» **Exercise materials**:
◆ ◆ ◆ ◆ ◆

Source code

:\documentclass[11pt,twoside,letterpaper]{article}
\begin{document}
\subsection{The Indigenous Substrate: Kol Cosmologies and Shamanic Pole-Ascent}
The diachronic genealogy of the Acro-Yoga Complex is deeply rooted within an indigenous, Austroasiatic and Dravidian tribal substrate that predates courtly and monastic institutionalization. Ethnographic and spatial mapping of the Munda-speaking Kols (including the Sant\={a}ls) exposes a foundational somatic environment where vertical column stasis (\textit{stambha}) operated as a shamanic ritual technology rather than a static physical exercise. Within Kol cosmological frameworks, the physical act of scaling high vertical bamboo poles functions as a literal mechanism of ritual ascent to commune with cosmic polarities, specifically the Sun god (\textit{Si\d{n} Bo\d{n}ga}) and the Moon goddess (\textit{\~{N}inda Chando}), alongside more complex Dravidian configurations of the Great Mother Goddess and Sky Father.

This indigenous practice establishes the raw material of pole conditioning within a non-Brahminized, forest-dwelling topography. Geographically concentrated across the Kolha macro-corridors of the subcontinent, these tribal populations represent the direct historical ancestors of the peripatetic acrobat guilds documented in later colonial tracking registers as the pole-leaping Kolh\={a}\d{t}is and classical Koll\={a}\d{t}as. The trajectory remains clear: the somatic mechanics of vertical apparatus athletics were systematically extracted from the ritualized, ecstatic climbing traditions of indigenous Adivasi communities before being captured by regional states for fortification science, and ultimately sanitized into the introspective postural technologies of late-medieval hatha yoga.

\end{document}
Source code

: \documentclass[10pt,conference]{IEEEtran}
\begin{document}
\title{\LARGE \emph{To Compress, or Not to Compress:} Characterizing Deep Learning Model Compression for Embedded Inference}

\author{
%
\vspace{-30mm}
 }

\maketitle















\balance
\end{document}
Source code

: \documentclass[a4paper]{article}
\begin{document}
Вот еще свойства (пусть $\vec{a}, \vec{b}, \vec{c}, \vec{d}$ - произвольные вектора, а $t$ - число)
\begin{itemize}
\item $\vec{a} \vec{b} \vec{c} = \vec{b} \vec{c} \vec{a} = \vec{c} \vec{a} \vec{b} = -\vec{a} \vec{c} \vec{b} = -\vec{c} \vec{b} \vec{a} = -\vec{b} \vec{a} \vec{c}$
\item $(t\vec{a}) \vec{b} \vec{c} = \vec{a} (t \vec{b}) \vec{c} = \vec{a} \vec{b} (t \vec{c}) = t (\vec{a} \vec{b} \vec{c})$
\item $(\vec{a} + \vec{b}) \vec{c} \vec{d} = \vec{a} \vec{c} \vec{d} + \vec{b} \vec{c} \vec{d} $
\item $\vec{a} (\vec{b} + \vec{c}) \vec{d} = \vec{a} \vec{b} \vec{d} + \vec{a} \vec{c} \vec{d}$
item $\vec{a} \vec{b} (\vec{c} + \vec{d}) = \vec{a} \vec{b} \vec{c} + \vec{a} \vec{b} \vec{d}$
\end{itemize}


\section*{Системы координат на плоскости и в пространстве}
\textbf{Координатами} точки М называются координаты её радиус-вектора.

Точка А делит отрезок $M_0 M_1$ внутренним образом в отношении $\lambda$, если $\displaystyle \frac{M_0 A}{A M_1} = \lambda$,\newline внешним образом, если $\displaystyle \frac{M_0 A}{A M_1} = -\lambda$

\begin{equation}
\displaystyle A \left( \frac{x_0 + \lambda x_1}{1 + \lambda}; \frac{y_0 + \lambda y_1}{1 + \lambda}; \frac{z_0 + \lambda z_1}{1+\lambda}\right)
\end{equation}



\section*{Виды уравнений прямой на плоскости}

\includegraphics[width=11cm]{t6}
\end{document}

◆ ◆ ◆ ◆ ◆

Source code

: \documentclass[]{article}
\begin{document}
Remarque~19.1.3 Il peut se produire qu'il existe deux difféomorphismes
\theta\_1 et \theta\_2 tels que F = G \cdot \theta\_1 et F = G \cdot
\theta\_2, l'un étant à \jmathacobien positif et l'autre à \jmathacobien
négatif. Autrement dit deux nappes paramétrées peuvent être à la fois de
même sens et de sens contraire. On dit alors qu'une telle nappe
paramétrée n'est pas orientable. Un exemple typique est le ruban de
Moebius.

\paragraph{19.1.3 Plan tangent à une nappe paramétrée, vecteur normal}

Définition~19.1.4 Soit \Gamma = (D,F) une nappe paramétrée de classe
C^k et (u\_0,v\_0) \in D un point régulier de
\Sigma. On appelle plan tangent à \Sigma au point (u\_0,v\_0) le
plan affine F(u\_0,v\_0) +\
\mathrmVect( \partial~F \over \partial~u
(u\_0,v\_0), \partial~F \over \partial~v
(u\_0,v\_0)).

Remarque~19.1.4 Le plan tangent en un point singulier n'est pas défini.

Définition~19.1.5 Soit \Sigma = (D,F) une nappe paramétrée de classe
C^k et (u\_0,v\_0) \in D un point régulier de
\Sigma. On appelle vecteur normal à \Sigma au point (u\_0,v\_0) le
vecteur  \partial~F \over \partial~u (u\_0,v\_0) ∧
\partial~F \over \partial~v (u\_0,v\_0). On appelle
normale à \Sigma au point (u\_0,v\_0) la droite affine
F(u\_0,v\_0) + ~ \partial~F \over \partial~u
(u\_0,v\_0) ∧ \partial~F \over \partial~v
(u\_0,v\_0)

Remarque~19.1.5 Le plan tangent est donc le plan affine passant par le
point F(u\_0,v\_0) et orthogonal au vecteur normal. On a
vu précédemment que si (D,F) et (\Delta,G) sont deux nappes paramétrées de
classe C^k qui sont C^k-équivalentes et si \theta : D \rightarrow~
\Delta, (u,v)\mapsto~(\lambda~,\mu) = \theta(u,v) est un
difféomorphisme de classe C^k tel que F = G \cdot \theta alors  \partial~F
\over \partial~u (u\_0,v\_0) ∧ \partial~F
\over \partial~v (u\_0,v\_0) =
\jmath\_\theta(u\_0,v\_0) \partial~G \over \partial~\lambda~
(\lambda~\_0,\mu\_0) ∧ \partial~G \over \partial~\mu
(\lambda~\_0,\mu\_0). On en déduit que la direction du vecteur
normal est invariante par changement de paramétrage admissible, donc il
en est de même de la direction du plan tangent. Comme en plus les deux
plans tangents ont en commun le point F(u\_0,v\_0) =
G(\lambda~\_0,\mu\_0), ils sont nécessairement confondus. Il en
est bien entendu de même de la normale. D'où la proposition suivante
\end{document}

◆ ◆ ◆ ◆ ◆

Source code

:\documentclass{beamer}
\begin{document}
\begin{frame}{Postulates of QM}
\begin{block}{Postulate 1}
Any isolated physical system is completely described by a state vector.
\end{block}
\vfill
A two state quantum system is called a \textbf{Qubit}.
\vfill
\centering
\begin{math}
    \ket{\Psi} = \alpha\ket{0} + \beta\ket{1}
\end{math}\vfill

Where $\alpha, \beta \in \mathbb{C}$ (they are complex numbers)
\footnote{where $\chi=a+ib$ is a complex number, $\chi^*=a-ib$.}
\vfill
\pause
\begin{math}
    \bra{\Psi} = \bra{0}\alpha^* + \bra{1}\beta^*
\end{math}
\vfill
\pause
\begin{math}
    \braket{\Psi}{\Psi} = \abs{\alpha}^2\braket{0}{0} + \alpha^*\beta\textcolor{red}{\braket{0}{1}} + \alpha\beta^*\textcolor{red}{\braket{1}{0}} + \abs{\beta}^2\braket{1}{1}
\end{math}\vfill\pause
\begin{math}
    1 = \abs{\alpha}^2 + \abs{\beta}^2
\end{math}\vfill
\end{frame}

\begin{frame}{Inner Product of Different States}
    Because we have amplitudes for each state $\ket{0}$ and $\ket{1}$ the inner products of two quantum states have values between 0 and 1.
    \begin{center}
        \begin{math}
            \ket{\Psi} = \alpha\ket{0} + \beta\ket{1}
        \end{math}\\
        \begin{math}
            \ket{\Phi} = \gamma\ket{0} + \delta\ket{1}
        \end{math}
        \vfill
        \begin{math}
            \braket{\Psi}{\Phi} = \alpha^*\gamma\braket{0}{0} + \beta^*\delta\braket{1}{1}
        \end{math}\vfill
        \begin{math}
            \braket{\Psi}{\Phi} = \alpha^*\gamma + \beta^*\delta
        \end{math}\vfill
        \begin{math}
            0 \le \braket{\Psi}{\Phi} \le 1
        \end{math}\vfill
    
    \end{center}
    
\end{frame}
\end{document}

◆ ◆ ◆ ◆ ◆

» **Problem requirements**: Wherever the word "Remarque" appears in a line of the data above, copy that line.

» **Expected answer**:
Remarque~19.1.3 Il peut se produire qu'il existe deux difféomorphismes
Remarque~19.1.4 Le plan tangent en un point singulier n'est pas défini.
Remarque~19.1.5 Le plan tangent est donc le plan affine passant par le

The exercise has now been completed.